Q10 : Il a gagné des points dimanche
soir…
Je ne vais pas aller jusqu’à dire qu’il a été très important, mais
très sincèrement il a été trés courageux, c’est quelqu’un qui a
beaucoup d’envie, car pour rejoindre l’équipe nationale d’Algérie
il faut avoir un supplément d’âme, jouer pour son pays, et on n’est
pas n’importe quel pays, on est une grande nation, ça ne suffit pas
de jouer comme en club, c’est un peu la réflexion que j’ai eue
après le match contre le Bénin et mes choix aujourd’hui ont été
dictés un peu par ça.
Q11 : On avance vers un nouveau
compartiment, il y avait un souci au niveau du milieu, qu’avez-vous
tracé pour le remettre en marche ?
Je crois que cette association de joueur qui défendent en avançant,
et qui vont mettre la pression comme Yassine, comme Sofiane, ça
impulse, ça fait remonter le bloc, on ne laisse pas jouer, après,
il y avait Oussama derrière eux qui était assez combatif, tout n’a
pas été parfait mais c’est tout à fait normal, défendre en avançant
était aujourd’hui quelque chose qu’on voulait et qui a été mis en
application.
Q12 : On a vu la star de l’équipe, à savoir Riyad Mahrez,
qui a été, précédemment, très critiqué, et qui a fini par répondre
présent…
Il doit voir quelque part ses torts.

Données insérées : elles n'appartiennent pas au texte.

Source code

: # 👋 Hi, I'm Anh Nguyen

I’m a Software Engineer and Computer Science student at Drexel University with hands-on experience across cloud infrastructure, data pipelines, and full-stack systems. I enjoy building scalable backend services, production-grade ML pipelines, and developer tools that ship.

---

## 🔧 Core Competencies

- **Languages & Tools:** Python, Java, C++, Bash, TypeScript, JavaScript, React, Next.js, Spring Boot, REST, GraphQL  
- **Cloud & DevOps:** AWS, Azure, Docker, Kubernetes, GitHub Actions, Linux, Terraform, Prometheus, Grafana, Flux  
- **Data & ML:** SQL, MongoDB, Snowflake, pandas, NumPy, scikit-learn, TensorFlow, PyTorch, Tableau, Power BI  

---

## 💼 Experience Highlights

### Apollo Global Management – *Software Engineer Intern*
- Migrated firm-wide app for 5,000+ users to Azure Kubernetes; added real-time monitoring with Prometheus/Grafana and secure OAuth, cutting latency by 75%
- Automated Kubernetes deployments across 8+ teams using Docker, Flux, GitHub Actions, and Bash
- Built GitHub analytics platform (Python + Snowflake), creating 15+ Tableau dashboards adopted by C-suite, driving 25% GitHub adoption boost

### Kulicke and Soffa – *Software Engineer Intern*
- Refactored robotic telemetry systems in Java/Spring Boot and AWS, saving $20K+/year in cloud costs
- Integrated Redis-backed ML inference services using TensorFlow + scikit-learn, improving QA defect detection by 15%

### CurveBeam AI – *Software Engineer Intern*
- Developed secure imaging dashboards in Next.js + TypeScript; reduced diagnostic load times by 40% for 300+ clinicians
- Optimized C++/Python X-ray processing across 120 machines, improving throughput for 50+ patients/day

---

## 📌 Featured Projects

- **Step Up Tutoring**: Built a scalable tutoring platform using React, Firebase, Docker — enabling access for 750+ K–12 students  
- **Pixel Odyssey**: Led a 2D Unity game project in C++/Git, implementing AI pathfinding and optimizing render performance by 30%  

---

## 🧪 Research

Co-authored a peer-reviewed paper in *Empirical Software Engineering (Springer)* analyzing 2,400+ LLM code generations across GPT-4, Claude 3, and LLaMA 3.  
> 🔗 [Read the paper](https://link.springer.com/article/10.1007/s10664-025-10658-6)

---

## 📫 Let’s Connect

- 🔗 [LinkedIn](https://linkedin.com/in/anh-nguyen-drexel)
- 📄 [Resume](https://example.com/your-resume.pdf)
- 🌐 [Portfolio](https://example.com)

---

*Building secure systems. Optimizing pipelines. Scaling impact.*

Maintenant, si on fait des
analyses, moi, je vous ai dit avant le match contre le Bénin qu’il
fallait l’aimer, je ne sais pas comment ça a été perçu, Ça veut
dire quand on a la chance d’avoir un joueur comme ça, il faut
trouver autre chose que la critique facile, on essaye de le mettre
dans les meilleures conditions. Après, il y a les conditions en
Afrique avec les terrains pourris, les adversaires très difficiles.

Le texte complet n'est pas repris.